The dwarves have the night to plan how best to answer. What strategy should be used so the fewest dwarves die, and what is the maximum number of dwarves that can be saved with this strategy?

*Extra credit*: What if there are only five dwarves?

## Solution to last week’s Riddler Express

Congratulations to 👏 Jack Millson 👏 of Allston, Massachusetts, winner of last week’s Express puzzle!

You, the most eligible bachelorette in the kingdom, have decided to marry a prince. The king has invited you to his castle to meet his three sons. The eldest prince is honest and always tells the truth. The youngest prince is dishonest and always lies. And the middle prince is mischievous and tells the truth sometimes and lies the rest of the time. You want to marry either the eldest or the youngest, because at least you’ll know where you stand with them. You can’t tell them apart by looking, but the king grants you a single yes-or-no question that you may direct to exactly one of the brothers. What one question can you ask that ensures you do not marry the middle prince?

The puzzle’s submitter, Chris Horgan, has one strategy that will do the trick. Suppose you call the princes Al, Bob and Chuck. Ask Al the following: “*If* I asked you if Bob was the middle brother, would you say yes?” If he says yes, marry Chuck and you’re guaranteed to avoid the mischievous brother. If Al says no, though, marry Bob. (Poor Al.)

Why does asking a hypothetical question work better than asking the question outright? Let’s break down all the possible true identities of Al, Bob and Chuck, how they’d each answer and what husband you’d choose to marry in all situations. There are six cases to consider.

AL | BOB | CHUCK | IS BOB THE MIDDLE BROTHER? | AL’S RESPONSE | YOUR RESULTING HUSBAND IS… |
---|---|---|---|---|---|

Honest | Mischievous | Dishonest | Yes | Yes | Dishonest |

Honest | Dishonest | Mischievous | No | No | Dishonest |

Mischievous | Honest | Dishonest | No | Yes or no | Honest or dishonest |

Mischievous | Dishonest | Honest | No | Yes or no | Honest or dishonest |

Dishonest | Honest | Mischievous | No | No | Honest |

Dishonest | Mischievous | Honest | Yes | Yes | Honest |

In every case, you marry either the honest or dishonest prince, and you successfully avoid the mischievous one! That’s because by asking a question about how the prince would answer a different, hypothetical question, we coerce the honest and dishonest princes into answering the same way, allowing us in both cases to avoid a life wedded to the mischief-maker.
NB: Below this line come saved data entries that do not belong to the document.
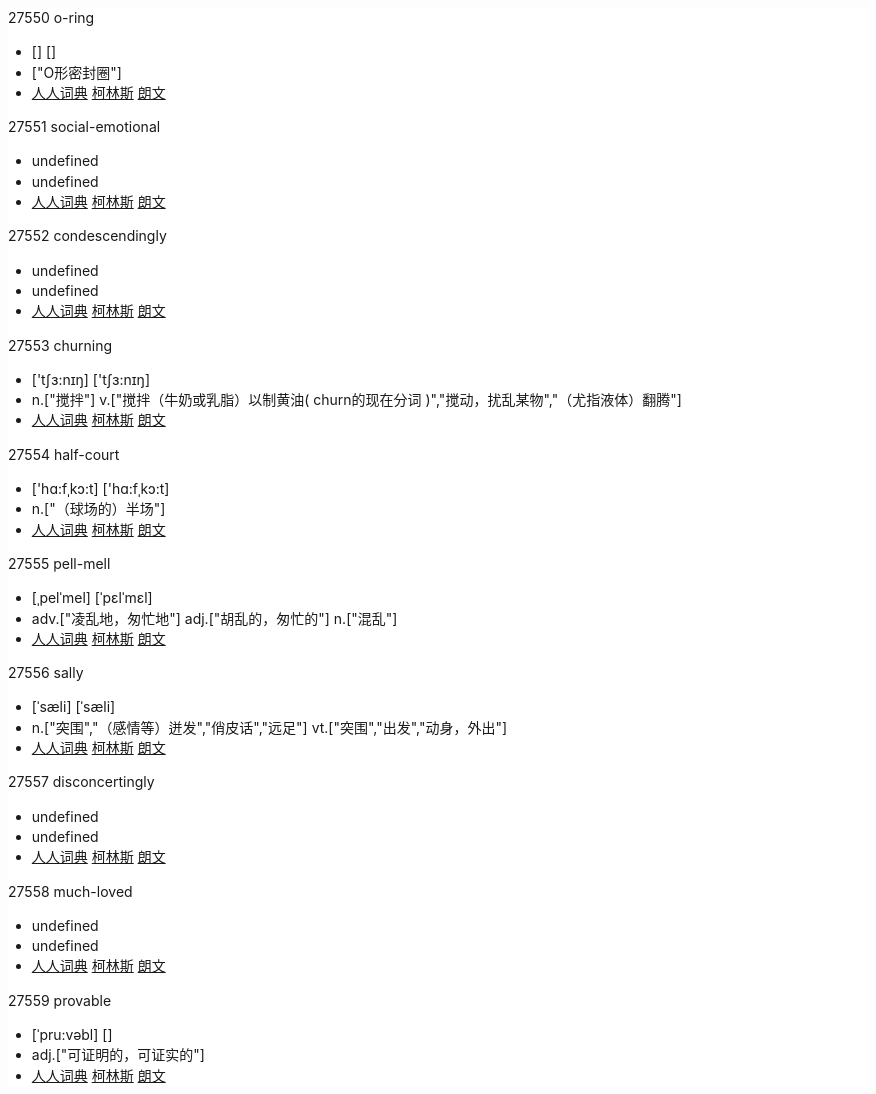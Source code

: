27550 o-ring 
- []  [] 
- ["O形密封圈"]   
- [人人词典](https://www.91dict.com/words?w=o-ring) [柯林斯](https://www.collinsdictionary.com/zh/dictionary/english/o-ring) [朗文](https://www.ldoceonline.com/dictionary/o-ring) 

27551 social-emotional 
- undefined 
- undefined 
- [人人词典](https://www.91dict.com/words?w=social-emotional) [柯林斯](https://www.collinsdictionary.com/zh/dictionary/english/social-emotional) [朗文](https://www.ldoceonline.com/dictionary/social-emotional) 

27552 condescendingly 
- undefined 
- undefined 
- [人人词典](https://www.91dict.com/words?w=condescendingly) [柯林斯](https://www.collinsdictionary.com/zh/dictionary/english/condescendingly) [朗文](https://www.ldoceonline.com/dictionary/condescendingly) 

27553 churning 
- ['tʃɜ:nɪŋ]  ['tʃɜ:nɪŋ] 
- n.["搅拌"]  v.["搅拌（牛奶或乳脂）以制黄油( churn的现在分词 )","搅动，扰乱某物","（尤指液体）翻腾"]   
- [人人词典](https://www.91dict.com/words?w=churning) [柯林斯](https://www.collinsdictionary.com/zh/dictionary/english/churning) [朗文](https://www.ldoceonline.com/dictionary/churning) 

27554 half-court 
- ['hɑ:fˌkɔ:t]  ['hɑ:fˌkɔ:t] 
- n.["（球场的）半场"]   
- [人人词典](https://www.91dict.com/words?w=half-court) [柯林斯](https://www.collinsdictionary.com/zh/dictionary/english/half-court) [朗文](https://www.ldoceonline.com/dictionary/half-court) 

27555 pell-mell 
- [ˌpelˈmel]  [ˈpɛlˈmɛl] 
- adv.["凌乱地，匆忙地"]  adj.["胡乱的，匆忙的"]  n.["混乱"]   
- [人人词典](https://www.91dict.com/words?w=pell-mell) [柯林斯](https://www.collinsdictionary.com/zh/dictionary/english/pell-mell) [朗文](https://www.ldoceonline.com/dictionary/pell-mell) 

27556 sally 
- [ˈsæli]  [ˈsæli] 
- n.["突围","（感情等）迸发","俏皮话","远足"]  vt.["突围","出发","动身，外出"]   
- [人人词典](https://www.91dict.com/words?w=sally) [柯林斯](https://www.collinsdictionary.com/zh/dictionary/english/sally) [朗文](https://www.ldoceonline.com/dictionary/sally) 

27557 disconcertingly 
- undefined 
- undefined 
- [人人词典](https://www.91dict.com/words?w=disconcertingly) [柯林斯](https://www.collinsdictionary.com/zh/dictionary/english/disconcertingly) [朗文](https://www.ldoceonline.com/dictionary/disconcertingly) 

27558 much-loved 
- undefined 
- undefined 
- [人人词典](https://www.91dict.com/words?w=much-loved) [柯林斯](https://www.collinsdictionary.com/zh/dictionary/english/much-loved) [朗文](https://www.ldoceonline.com/dictionary/much-loved) 

27559 provable 
- [ˈpru:vəbl]  [] 
- adj.["可证明的，可证实的"]   
- [人人词典](https://www.91dict.com/words?w=provable) [柯林斯](https://www.collinsdictionary.com/zh/dictionary/english/provable) [朗文](https://www.ldoceonline.com/dictionary/provable) 

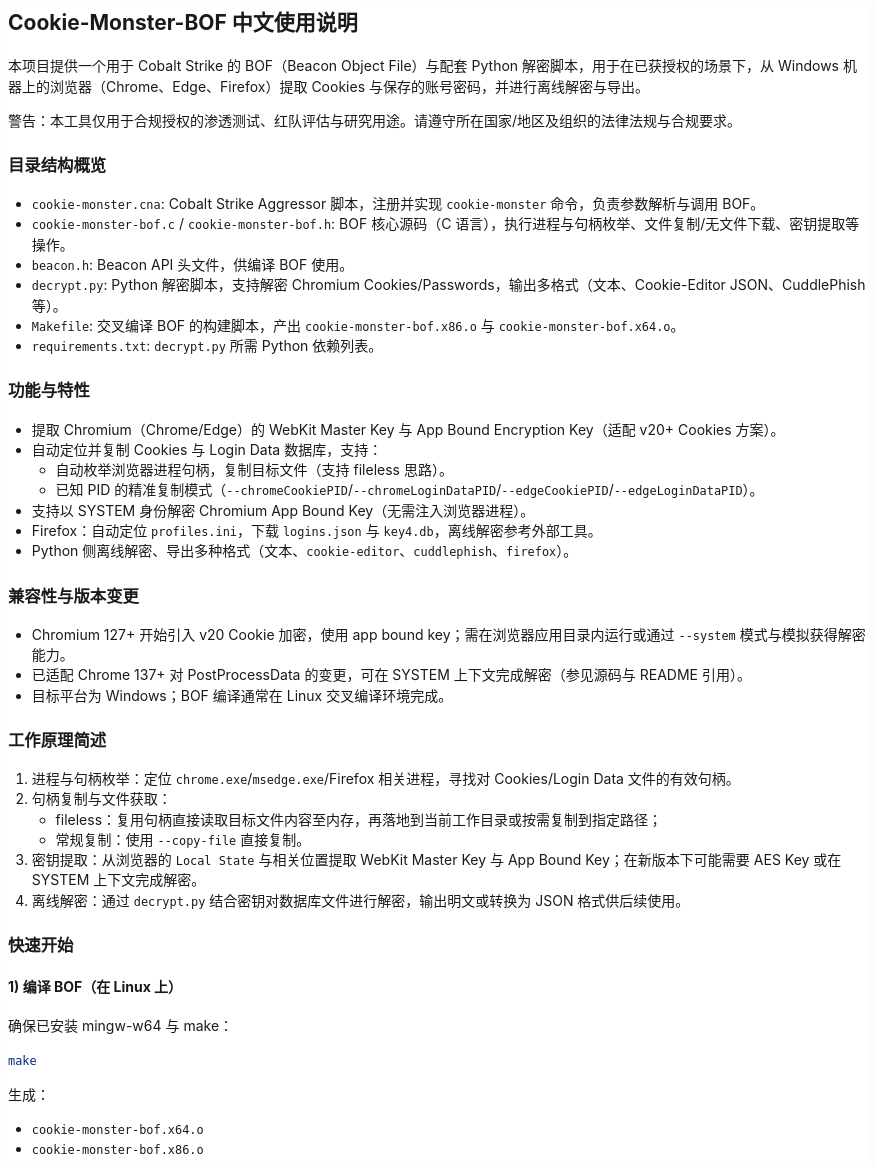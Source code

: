 ## Cookie-Monster-BOF 中文使用说明

本项目提供一个用于 Cobalt Strike 的 BOF（Beacon Object File）与配套 Python 解密脚本，用于在已获授权的场景下，从 Windows 机器上的浏览器（Chrome、Edge、Firefox）提取 Cookies 与保存的账号密码，并进行离线解密与导出。

警告：本工具仅用于合规授权的渗透测试、红队评估与研究用途。请遵守所在国家/地区及组织的法律法规与合规要求。

### 目录结构概览
- `cookie-monster.cna`: Cobalt Strike Aggressor 脚本，注册并实现 `cookie-monster` 命令，负责参数解析与调用 BOF。
- `cookie-monster-bof.c` / `cookie-monster-bof.h`: BOF 核心源码（C 语言），执行进程与句柄枚举、文件复制/无文件下载、密钥提取等操作。
- `beacon.h`: Beacon API 头文件，供编译 BOF 使用。
- `decrypt.py`: Python 解密脚本，支持解密 Chromium Cookies/Passwords，输出多格式（文本、Cookie-Editor JSON、CuddlePhish 等）。
- `Makefile`: 交叉编译 BOF 的构建脚本，产出 `cookie-monster-bof.x86.o` 与 `cookie-monster-bof.x64.o`。
- `requirements.txt`: `decrypt.py` 所需 Python 依赖列表。

### 功能与特性
- 提取 Chromium（Chrome/Edge）的 WebKit Master Key 与 App Bound Encryption Key（适配 v20+ Cookies 方案）。
- 自动定位并复制 Cookies 与 Login Data 数据库，支持：
  - 自动枚举浏览器进程句柄，复制目标文件（支持 fileless 思路）。
  - 已知 PID 的精准复制模式（`--chromeCookiePID`/`--chromeLoginDataPID`/`--edgeCookiePID`/`--edgeLoginDataPID`）。
- 支持以 SYSTEM 身份解密 Chromium App Bound Key（无需注入浏览器进程）。
- Firefox：自动定位 `profiles.ini`，下载 `logins.json` 与 `key4.db`，离线解密参考外部工具。
- Python 侧离线解密、导出多种格式（文本、`cookie-editor`、`cuddlephish`、`firefox`）。

### 兼容性与版本变更
- Chromium 127+ 开始引入 v20 Cookie 加密，使用 app bound key；需在浏览器应用目录内运行或通过 `--system` 模式与模拟获得解密能力。
- 已适配 Chrome 137+ 对 PostProcessData 的变更，可在 SYSTEM 上下文完成解密（参见源码与 README 引用）。
- 目标平台为 Windows；BOF 编译通常在 Linux 交叉编译环境完成。

### 工作原理简述
1. 进程与句柄枚举：定位 `chrome.exe`/`msedge.exe`/Firefox 相关进程，寻找对 Cookies/Login Data 文件的有效句柄。
2. 句柄复制与文件获取：
   - fileless：复用句柄直接读取目标文件内容至内存，再落地到当前工作目录或按需复制到指定路径；
   - 常规复制：使用 `--copy-file` 直接复制。
3. 密钥提取：从浏览器的 `Local State` 与相关位置提取 WebKit Master Key 与 App Bound Key；在新版本下可能需要 AES Key 或在 SYSTEM 上下文完成解密。
4. 离线解密：通过 `decrypt.py` 结合密钥对数据库文件进行解密，输出明文或转换为 JSON 格式供后续使用。

### 快速开始
#### 1) 编译 BOF（在 Linux 上）
确保已安装 mingw-w64 与 make：
```bash
make
```
生成：
- `cookie-monster-bof.x64.o`
- `cookie-monster-bof.x86.o`
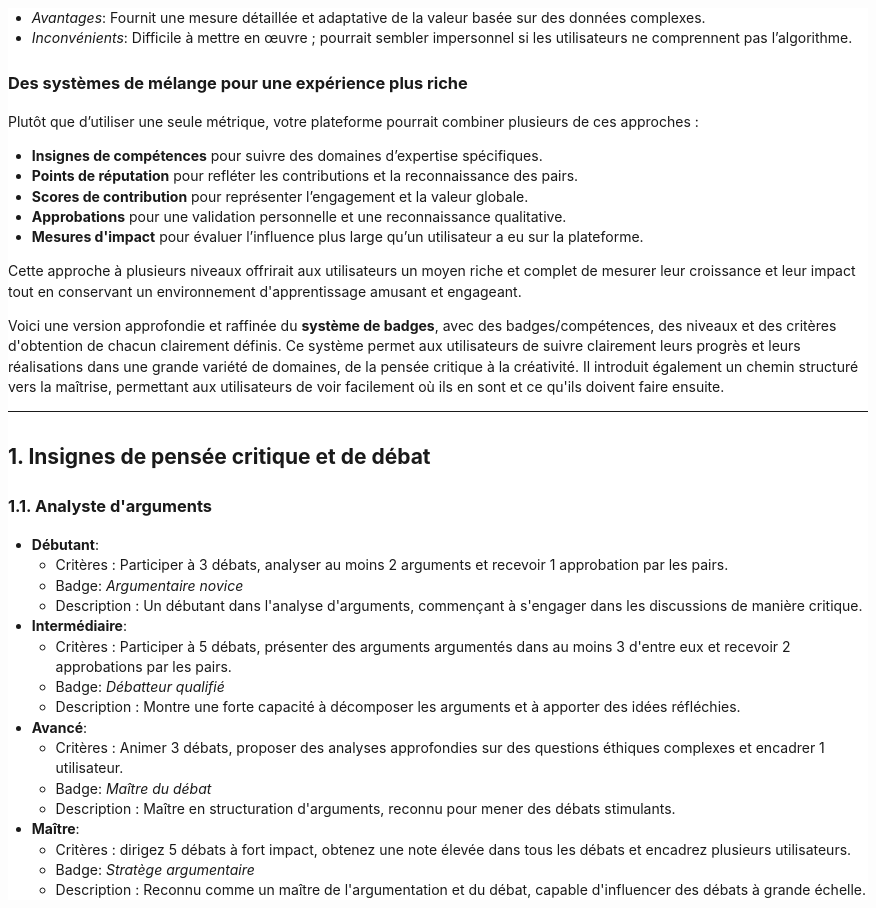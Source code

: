 - *Avantages*: Fournit une mesure détaillée et adaptative de la valeur basée sur des données complexes.
- *Inconvénients*: Difficile à mettre en œuvre ; pourrait sembler impersonnel si les utilisateurs ne comprennent pas l’algorithme.

### **Des systèmes de mélange pour une expérience plus riche**

Plutôt que d’utiliser une seule métrique, votre plateforme pourrait combiner plusieurs de ces approches :

- **Insignes de compétences** pour suivre des domaines d’expertise spécifiques.
- **Points de réputation** pour refléter les contributions et la reconnaissance des pairs.
- **Scores de contribution** pour représenter l’engagement et la valeur globale.
- **Approbations** pour une validation personnelle et une reconnaissance qualitative.
- **Mesures d'impact** pour évaluer l’influence plus large qu’un utilisateur a eu sur la plateforme.

Cette approche à plusieurs niveaux offrirait aux utilisateurs un moyen riche et complet de mesurer leur croissance et leur impact tout en conservant un environnement d'apprentissage amusant et engageant.

Voici une version approfondie et raffinée du **système de badges**, avec des badges/compétences, des niveaux et des critères d'obtention de chacun clairement définis. Ce système permet aux utilisateurs de suivre clairement leurs progrès et leurs réalisations dans une grande variété de domaines, de la pensée critique à la créativité. Il introduit également un chemin structuré vers la maîtrise, permettant aux utilisateurs de voir facilement où ils en sont et ce qu'ils doivent faire ensuite.

---

## **1. Insignes de pensée critique et de débat**

### **1.1. Analyste d'arguments**

- **Débutant**:
    - Critères : Participer à 3 débats, analyser au moins 2 arguments et recevoir 1 approbation par les pairs.
    - Badge: *Argumentaire novice*
    - Description : Un débutant dans l'analyse d'arguments, commençant à s'engager dans les discussions de manière critique.
- **Intermédiaire**:
    - Critères : Participer à 5 débats, présenter des arguments argumentés dans au moins 3 d'entre eux et recevoir 2 approbations par les pairs.
    - Badge: *Débatteur qualifié*
    - Description : Montre une forte capacité à décomposer les arguments et à apporter des idées réfléchies.
- **Avancé**:
    - Critères : Animer 3 débats, proposer des analyses approfondies sur des questions éthiques complexes et encadrer 1 utilisateur.
    - Badge: *Maître du débat*
    - Description : Maître en structuration d'arguments, reconnu pour mener des débats stimulants.
- **Maître**:
    - Critères : dirigez 5 débats à fort impact, obtenez une note élevée dans tous les débats et encadrez plusieurs utilisateurs.
    - Badge: *Stratège argumentaire*
    - Description : Reconnu comme un maître de l'argumentation et du débat, capable d'influencer des débats à grande échelle.
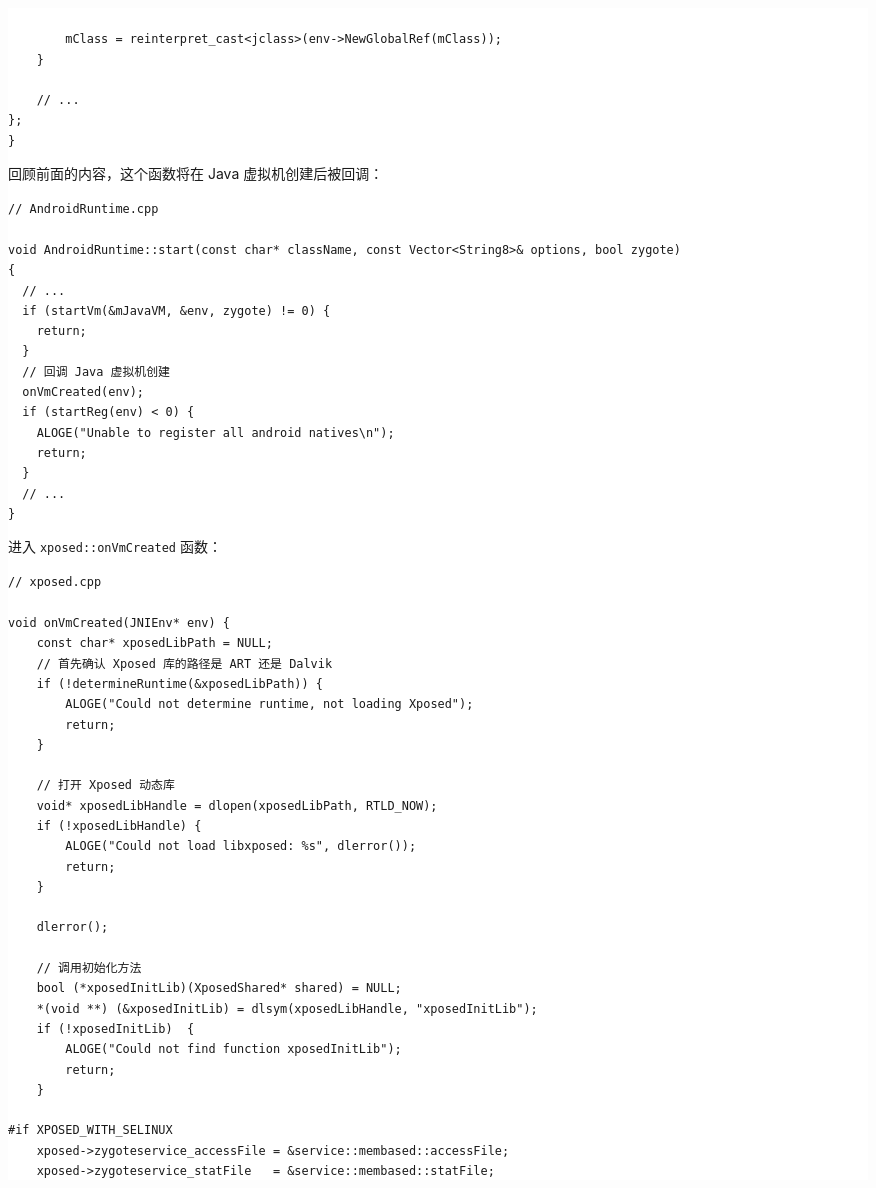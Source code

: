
 ```

        mClass = reinterpret_cast<jclass>(env->NewGlobalRef(mClass));
    }

    // ...
};
}

```

回顾前面的内容，这个函数将在 Java 虚拟机创建后被回调：

```
// AndroidRuntime.cpp

void AndroidRuntime::start(const char* className, const Vector<String8>& options, bool zygote)
{
  // ...
  if (startVm(&mJavaVM, &env, zygote) != 0) {
    return;
  }
  // 回调 Java 虚拟机创建
  onVmCreated(env);
  if (startReg(env) < 0) {
    ALOGE("Unable to register all android natives\n");
    return;
  }
  // ...  
}

```

进入 `xposed::onVmCreated` 函数：

```
// xposed.cpp

void onVmCreated(JNIEnv* env) {
    const char* xposedLibPath = NULL;
    // 首先确认 Xposed 库的路径是 ART 还是 Dalvik
    if (!determineRuntime(&xposedLibPath)) {
        ALOGE("Could not determine runtime, not loading Xposed");
        return;
    }

    // 打开 Xposed 动态库
    void* xposedLibHandle = dlopen(xposedLibPath, RTLD_NOW);
    if (!xposedLibHandle) {
        ALOGE("Could not load libxposed: %s", dlerror());
        return;
    }

    dlerror();

    // 调用初始化方法
    bool (*xposedInitLib)(XposedShared* shared) = NULL;
    *(void **) (&xposedInitLib) = dlsym(xposedLibHandle, "xposedInitLib");
    if (!xposedInitLib)  {
        ALOGE("Could not find function xposedInitLib");
        return;
    }

#if XPOSED_WITH_SELINUX
    xposed->zygoteservice_accessFile = &service::membased::accessFile;
    xposed->zygoteservice_statFile   = &service::membased::statFile;
```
Presuppose Bob really is the middle brother. When you ask the honest brother how he would respond if you asked whether Bob was the middle brother, the honest brother will respond yes, he would say Bob is the middle brother, since Bob really is the middle brother. The dishonest brother would *also* say yes, because he always has to lie. What he’s really saying is: “Yes, I’d tell you Bob is the middle brother, because when you actually asked me the question, I’d tell you Bob wasn’t the middle brother, because I have to lie!” In other words, he’s lying about whether he’d lie to you.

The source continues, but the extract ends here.